Playing through Ether One, it’s clear that the game is a calm and contemplative affair. Progress is made through completing puzzles, the solution to which the player must work out by exploring the game’s environments and gleaming bits of information from the objects to be found there.
This game is looking intelligent, atmospheric and intriguing. Don’t forget it, or I will have to come into your mind and reconstruct you memory like in the game, and you don’t want me doing that because I’m very clumsy.
Revenge of the Sunfish 2
I don’t know if I’ll like this game when it’s released. In fact, I’m not sure I know what it is, and I definitely don’t know how to describe it. Fellow Citizen Gamer Joe Barron descried the games lo-fi visuals as looking as if they’ve been drawn in MS Paint and that’s a good a starting point as any.
Revenge of the Sunfish 2 presents the player with a seemingly endless cycle of surreal mini-games. Success isn’t necessarily a criteria for moving to the next game, although, in all honesty, often I wasn’t sure what success was when playing this game.
Look, just have a gander at the mental geocities lookalike webpage for the game. That’ll give you a sense of the tone.

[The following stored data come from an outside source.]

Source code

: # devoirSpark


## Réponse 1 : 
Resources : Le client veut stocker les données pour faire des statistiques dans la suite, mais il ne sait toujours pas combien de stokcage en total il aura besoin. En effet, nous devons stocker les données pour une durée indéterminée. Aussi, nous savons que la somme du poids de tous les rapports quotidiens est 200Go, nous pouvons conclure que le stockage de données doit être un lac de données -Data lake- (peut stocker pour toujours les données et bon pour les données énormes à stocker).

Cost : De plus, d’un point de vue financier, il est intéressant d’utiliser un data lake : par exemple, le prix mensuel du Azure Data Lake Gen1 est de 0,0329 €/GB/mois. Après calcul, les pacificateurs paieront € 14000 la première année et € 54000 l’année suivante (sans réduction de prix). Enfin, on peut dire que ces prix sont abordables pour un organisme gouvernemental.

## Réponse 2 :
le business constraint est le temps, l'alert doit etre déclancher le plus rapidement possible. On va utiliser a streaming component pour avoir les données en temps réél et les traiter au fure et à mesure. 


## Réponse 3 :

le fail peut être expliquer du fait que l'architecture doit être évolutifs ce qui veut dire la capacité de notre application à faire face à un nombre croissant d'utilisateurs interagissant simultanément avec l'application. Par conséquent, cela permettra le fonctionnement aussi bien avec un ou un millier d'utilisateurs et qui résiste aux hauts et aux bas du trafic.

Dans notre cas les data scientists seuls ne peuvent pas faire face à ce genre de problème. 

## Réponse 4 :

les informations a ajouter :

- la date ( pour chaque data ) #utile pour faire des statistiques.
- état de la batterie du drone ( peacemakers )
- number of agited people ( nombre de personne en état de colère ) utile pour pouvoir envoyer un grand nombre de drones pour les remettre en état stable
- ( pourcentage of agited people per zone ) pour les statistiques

I’m a little sceptical about how much fun this game will be in the long run, but I enjoyed being confused by it and I enjoyed watching other people being confused by it. If you want to be confused, you might like it.
Sir, You Are Being Hunted
I didn’t actually get to go hands on with this one, partly because this was the most popular game at the show, and that in itself tells you all you need to know.
Sir, You Are Being Hunted places the player on a procedurally generated island where they will be hunted by a gradually growing minagarie of tweed clad robot as they stealthily make their way around the island scrounging for ammo, food and other supplies.
In case you’ve not already noticed, the game aims for a humorous English tone. I wouldn’t let that levity lead you into a false sense of security though. This game is meant to be a hardcore experience that will challenge the player and the procedurally generated the game means that you will be able to subject yourself to this challenge over and over again.
Game, you are being hunted… You know, for my collection…because you look quite good.